Third up was Artibella, and they are extremely refreshing. A lot softer than Acrobats and Dice City, with the addition of Trombone and an extremely musician on the far left of the stage who turns her hands from guitar to harmonica to ukulele, among other things.
Artibella are intriguing - they really work the crowd with their short, optimistic, rhythm driven songs that feel like a melting pot that has elements of ska, rock, and some mid-American stylings reminiscent of Rockabilly, all executed with precise playing on all parts.
Image-wise they keep the audience interested, with each member having a distinct identity, rather than being an agent of the band's identity. The girls are pretty and the boys are cool, in a musician kind of way, making the image work and turning more than a few heads. Where Acrobats of Crete and Dice City Lights managed to fully entertain the audience members who enjoyed what they were doing, Artibella made converts out of everyone, and went down a storm.

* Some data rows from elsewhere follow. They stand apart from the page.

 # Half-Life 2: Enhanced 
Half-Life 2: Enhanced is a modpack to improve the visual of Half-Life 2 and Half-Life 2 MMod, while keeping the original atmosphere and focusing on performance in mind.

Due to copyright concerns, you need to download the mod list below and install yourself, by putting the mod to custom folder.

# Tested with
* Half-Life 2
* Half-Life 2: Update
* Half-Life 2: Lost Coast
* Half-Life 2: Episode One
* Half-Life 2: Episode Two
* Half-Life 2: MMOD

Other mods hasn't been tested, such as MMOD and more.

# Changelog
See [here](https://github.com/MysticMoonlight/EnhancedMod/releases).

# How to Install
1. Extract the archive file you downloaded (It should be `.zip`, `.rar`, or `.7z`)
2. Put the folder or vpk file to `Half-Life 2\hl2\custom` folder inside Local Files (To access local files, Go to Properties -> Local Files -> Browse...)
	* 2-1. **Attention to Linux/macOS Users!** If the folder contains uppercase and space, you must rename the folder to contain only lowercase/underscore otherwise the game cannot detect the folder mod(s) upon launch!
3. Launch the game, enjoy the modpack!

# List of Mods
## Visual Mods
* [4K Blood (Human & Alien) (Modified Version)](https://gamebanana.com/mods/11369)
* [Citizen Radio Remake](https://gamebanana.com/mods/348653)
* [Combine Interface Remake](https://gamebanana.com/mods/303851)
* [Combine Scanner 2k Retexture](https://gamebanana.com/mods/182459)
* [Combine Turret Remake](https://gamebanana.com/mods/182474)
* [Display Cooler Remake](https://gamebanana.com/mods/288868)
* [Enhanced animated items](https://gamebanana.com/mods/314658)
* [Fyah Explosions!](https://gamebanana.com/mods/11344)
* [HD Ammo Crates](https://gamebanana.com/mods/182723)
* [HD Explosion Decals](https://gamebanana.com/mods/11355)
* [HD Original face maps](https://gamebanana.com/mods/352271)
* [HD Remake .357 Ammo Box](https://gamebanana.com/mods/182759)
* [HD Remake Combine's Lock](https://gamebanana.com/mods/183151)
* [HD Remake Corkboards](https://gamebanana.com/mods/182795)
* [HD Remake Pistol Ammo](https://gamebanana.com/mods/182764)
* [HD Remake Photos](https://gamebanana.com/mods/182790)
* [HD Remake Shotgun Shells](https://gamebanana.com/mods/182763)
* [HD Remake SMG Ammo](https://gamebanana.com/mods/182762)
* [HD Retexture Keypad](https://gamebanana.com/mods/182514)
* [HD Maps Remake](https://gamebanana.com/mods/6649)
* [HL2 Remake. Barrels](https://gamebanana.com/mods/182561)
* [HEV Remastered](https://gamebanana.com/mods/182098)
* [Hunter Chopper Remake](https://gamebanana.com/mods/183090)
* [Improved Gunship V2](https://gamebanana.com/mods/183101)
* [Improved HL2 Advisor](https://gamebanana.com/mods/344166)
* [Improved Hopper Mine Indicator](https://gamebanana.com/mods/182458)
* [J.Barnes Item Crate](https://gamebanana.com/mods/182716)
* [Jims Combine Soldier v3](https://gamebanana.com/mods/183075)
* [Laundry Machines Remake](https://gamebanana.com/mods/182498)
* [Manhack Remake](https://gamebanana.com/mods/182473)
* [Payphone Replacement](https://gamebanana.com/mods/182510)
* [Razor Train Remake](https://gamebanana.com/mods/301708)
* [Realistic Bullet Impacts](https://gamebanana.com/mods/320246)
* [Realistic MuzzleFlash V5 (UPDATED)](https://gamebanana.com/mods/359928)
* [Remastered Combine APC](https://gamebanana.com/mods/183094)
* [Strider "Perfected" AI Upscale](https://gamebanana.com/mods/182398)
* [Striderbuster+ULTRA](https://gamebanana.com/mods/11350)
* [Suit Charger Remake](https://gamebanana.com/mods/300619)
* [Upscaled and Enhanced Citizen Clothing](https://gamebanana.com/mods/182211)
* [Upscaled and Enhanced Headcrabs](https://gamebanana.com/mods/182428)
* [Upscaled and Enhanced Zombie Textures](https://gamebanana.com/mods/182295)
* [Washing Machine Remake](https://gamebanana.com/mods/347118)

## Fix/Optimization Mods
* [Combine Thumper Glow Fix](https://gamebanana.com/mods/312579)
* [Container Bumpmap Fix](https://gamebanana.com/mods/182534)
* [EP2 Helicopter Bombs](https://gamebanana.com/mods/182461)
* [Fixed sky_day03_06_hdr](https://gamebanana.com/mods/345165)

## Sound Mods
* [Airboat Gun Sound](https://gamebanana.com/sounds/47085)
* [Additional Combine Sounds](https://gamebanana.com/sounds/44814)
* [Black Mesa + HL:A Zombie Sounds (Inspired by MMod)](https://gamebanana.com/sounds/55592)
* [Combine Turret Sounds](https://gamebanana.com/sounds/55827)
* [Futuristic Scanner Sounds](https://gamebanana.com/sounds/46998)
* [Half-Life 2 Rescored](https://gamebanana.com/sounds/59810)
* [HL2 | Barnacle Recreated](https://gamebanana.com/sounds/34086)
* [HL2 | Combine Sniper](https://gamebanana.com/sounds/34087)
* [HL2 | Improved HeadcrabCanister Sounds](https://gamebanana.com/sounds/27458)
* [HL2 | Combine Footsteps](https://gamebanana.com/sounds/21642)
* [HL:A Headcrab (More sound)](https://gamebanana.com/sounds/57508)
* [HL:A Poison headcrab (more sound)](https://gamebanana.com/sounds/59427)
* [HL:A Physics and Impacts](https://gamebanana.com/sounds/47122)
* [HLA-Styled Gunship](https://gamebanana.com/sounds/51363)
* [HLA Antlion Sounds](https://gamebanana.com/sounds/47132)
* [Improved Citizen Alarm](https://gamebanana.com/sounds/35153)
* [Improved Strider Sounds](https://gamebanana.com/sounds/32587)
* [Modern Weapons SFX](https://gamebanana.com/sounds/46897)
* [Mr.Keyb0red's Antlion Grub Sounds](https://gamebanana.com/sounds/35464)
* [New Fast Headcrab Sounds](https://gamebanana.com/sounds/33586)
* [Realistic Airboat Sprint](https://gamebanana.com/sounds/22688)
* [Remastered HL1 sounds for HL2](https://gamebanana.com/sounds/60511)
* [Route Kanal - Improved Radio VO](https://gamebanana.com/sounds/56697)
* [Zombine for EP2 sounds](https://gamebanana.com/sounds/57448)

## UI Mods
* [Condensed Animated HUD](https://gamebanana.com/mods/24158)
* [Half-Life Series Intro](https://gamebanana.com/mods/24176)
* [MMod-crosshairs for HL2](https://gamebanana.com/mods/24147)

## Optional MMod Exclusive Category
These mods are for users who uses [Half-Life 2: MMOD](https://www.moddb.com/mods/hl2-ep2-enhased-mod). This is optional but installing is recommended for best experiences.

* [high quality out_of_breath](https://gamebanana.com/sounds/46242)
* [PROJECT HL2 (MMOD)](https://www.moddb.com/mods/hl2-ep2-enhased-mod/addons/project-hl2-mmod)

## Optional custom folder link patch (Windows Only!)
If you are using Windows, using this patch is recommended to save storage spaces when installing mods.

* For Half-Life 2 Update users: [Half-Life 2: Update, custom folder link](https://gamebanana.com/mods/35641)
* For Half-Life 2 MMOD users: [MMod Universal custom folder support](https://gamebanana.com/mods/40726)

The last act of the night is a band called Origami Bullets who have apparently played 360 before. The singer/guitarist of Origami Bullets is huge - easily six foot three or perhaps more. I'm immediately reminded of Nickelback with low-tempo, grinding rock overlaid by a gravel-tempered voice.
Their songs are very formulaic and they use the standard 'quiet/cleaner guitar tone for the verse and the louder/dirtier tone for the chorus'. Image-wise they seem to struggle as well, with none of the band looking particularly like they could grace the front of the NME.

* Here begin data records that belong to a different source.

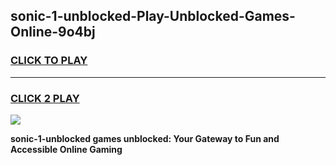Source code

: 
## sonic-1-unblocked-Play-Unblocked-Games-Online-9o4bj
<h3>
<a href="https://premium76.site?title=sonic-1-unblocked&ref=25A">CLICK TO PLAY</a></h3>
<hr>

<h3>
<a href="https://premium76.site?title=sonic-1-unblocked&ref=25A">CLICK 2 PLAY</a>
  
</h3>

<a href="https://premium76.site?title=sonic-1-unblocked&ref=25A"><img src="https://clearcache.store/games.png"></a>


**sonic-1-unblocked games unblocked: Your Gateway to Fun and Accessible Online Gaming**
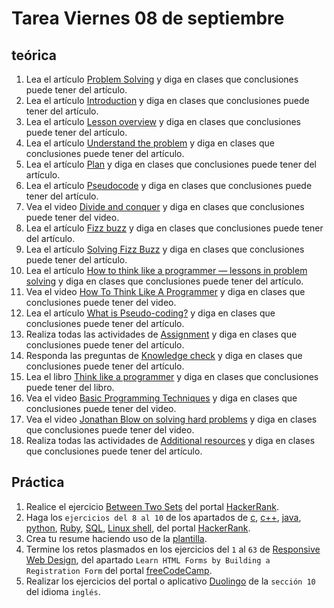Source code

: # Tarea Viernes 08 de septiembre

## teórica

1. Lea el artículo [Problem Solving](https://www.theodinproject.com/lessons/foundations-problem-solving) y diga en clases que conclusiones puede tener del artículo.
2. Lea el artículo [Introduction](https://www.theodinproject.com/lessons/foundations-problem-solving#introduction) y diga en clases que conclusiones puede tener del artículo.
3. Lea el artículo [Lesson overview](https://www.theodinproject.com/lessons/foundations-problem-solving#lesson-overview) y diga en clases que conclusiones puede tener del artículo.
4. Lea el artículo [Understand the problem](https://www.theodinproject.com/lessons/foundations-problem-solving#understand-the-problem) y diga en clases que conclusiones puede tener del artículo.
5. Lea el artículo [Plan](https://www.theodinproject.com/lessons/foundations-problem-solving#plan) y diga en clases que conclusiones puede tener del artículo.
6. Lea el artículo [Pseudocode](https://www.theodinproject.com/lessons/foundations-problem-solving#pseudocode) y diga en clases que conclusiones puede tener del artículo.
7. Vea el video [Divide and conquer](https://www.theodinproject.com/lessons/foundations-problem-solving#divide-and-conquer) y diga en clases que conclusiones puede tener del video.
8. Lea el artículo [Fizz buzz](https://en.m.wikipedia.org/wiki/Fizz_buzz) y diga en clases que conclusiones puede tener del artículo.
9. Lea el artículo [Solving Fizz Buzz](https://www.theodinproject.com/lessons/foundations-problem-solving#solving-fizz-buzz) y diga en clases que conclusiones puede tener del artículo.
10. Lea el artículo [How to think like a programmer — lessons in problem solving](https://www.freecodecamp.org/news/how-to-think-like-a-programmer-lessons-in-problem-solving-d1d8bf1de7d2/) y diga en clases que conclusiones puede tener del artículo.
11. Vea el video [How To Think Like A Programmer](https://m.youtube.com/watch?v=azcrPFhaY9k) y diga en clases que conclusiones puede tener del video.
12. Lea el artículo [What is Pseudo-coding?](https://web.archive.org/web/20211229231605/https://www.vikingcodeschool.com/software-engineering-basics/what-is-pseudo-coding) y diga en clases que conclusiones puede tener del artículo.
13. Realiza todas las actividades de [Assignment](https://www.theodinproject.com/lessons/foundations-problem-solving#assignment) y diga en clases que conclusiones puede tener del artículo.
14. Responda las preguntas de [Knowledge check](https://www.theodinproject.com/lessons/foundations-problem-solving#knowledge-check) y diga en clases que conclusiones puede tener del artículo.
15. Lea el libro [Think like a programmer](https://archive.org/details/think-like-a-programmer/mode/1up) y diga en clases que conclusiones puede tener del libro.
16. Vea el video [Basic Programming Techniques](https://youtu.be/0BDi0d1j7u0?si=v649N3xr6bacEzeF) y diga en clases que conclusiones puede tener del video.
17. Vea el video [Jonathan Blow on solving hard problems](https://m.youtube.com/watch?si=UJ22NmYiKRg0RVah&v=6XAu4EPQRmY&feature=youtu.be) y diga en clases que conclusiones puede tener del video.
18. Realiza todas las actividades de [Additional resources](https://www.theodinproject.com/lessons/foundations-problem-solving#additional-resources) y diga en clases que conclusiones puede tener del artículo.

## Práctica

1. Realice el ejercicio [Between Two Sets](https://www.hackerrank.com/challenges/between-two-sets/problem?isFullScreen=false) del portal [HackerRank](https://www.hackerrank.com/dashboard).
2. Haga los `ejercicios del 8 al 10` de los apartados de [c](https://www.hackerrank.com/domains/c), [c++](https://www.hackerrank.com/domains/cpp), [java](https://www.hackerrank.com/domains/java), [python](https://www.hackerrank.com/domains/python), [Ruby](https://www.hackerrank.com/domains/ruby), [SQL](https://www.hackerrank.com/domains/sql), [Linux shell](https://www.hackerrank.com/domains/shell), del portal [HackerRank](https://www.hackerrank.com/dashboard).
3. Crea tu resume haciendo uso de la [plantilla](https://docs.google.com/document/d/1jfUa4HGBDjt2peJPQ0Wg1YhdGkCoSysS6QMT4u8bCic/edit?usp=sharing).
4. Termine los retos plasmados en los ejercicios del `1` al `63` de [Responsive Web Design](https://www.freecodecamp.org/learn/2022/responsive-web-design/), del apartado `Learn HTML Forms by Building a Registration Form` del portal [freeCodeCamp](https://www.freecodecamp.org/learn/).
5. Realizar los ejercicios del portal o aplicativo [Duolingo](https://www.duolingo.com/learn) de la `sección 10` del idioma `inglés`.
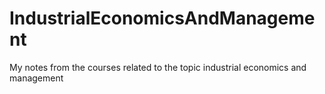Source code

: # IndustrialEconomicsAndManagement
My notes from the courses related to the topic industrial economics and management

On the positive side of things, their set is expertly-performed, with little in the way of bum notes and bad time changes. One gets the impression that if one were 'in to' what they are doing, one would definitely have a good time. In truth, many people in the audience seem to enjoy their music, but the numbers have certainly thinned slightly, which is perhaps an indication that the band are quite niche.

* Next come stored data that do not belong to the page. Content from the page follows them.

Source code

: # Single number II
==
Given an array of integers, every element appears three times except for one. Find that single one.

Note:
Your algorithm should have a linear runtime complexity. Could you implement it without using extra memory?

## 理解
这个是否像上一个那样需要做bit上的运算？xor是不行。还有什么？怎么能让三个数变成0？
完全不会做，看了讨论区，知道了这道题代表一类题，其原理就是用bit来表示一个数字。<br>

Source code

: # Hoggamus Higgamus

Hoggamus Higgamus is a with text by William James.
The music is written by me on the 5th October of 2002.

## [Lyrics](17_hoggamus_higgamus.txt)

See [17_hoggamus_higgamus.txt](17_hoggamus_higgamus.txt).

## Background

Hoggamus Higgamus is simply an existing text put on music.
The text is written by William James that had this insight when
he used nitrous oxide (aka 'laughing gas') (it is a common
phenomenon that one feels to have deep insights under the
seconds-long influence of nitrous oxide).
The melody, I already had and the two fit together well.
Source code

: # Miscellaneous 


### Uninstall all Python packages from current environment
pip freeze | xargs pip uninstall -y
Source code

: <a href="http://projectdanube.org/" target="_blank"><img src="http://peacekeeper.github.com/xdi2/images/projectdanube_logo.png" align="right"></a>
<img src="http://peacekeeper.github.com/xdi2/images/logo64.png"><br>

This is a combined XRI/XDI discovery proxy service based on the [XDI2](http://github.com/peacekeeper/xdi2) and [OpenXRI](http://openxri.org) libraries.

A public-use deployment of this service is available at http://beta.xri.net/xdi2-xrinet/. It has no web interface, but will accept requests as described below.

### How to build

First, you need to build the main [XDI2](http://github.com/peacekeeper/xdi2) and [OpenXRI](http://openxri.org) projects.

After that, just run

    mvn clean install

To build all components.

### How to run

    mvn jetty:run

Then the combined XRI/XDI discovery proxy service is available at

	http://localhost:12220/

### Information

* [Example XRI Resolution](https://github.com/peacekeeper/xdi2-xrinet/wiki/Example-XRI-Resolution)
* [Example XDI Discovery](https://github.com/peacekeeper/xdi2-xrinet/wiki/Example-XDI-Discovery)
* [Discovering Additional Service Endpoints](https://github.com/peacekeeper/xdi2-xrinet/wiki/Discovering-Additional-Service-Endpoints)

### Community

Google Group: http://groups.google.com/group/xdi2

To their credit, they have one of the best marketing gimmicks I have ever seen from a band - lots of little origami birds with the band name written on.
All in all, a good night, and by the looks of things, very popular. Since I first attended a 360 Club way back in March, before it was even called 360, to watch a friend's band, the night seems to be getting busier and busier, a testament to the power of new music.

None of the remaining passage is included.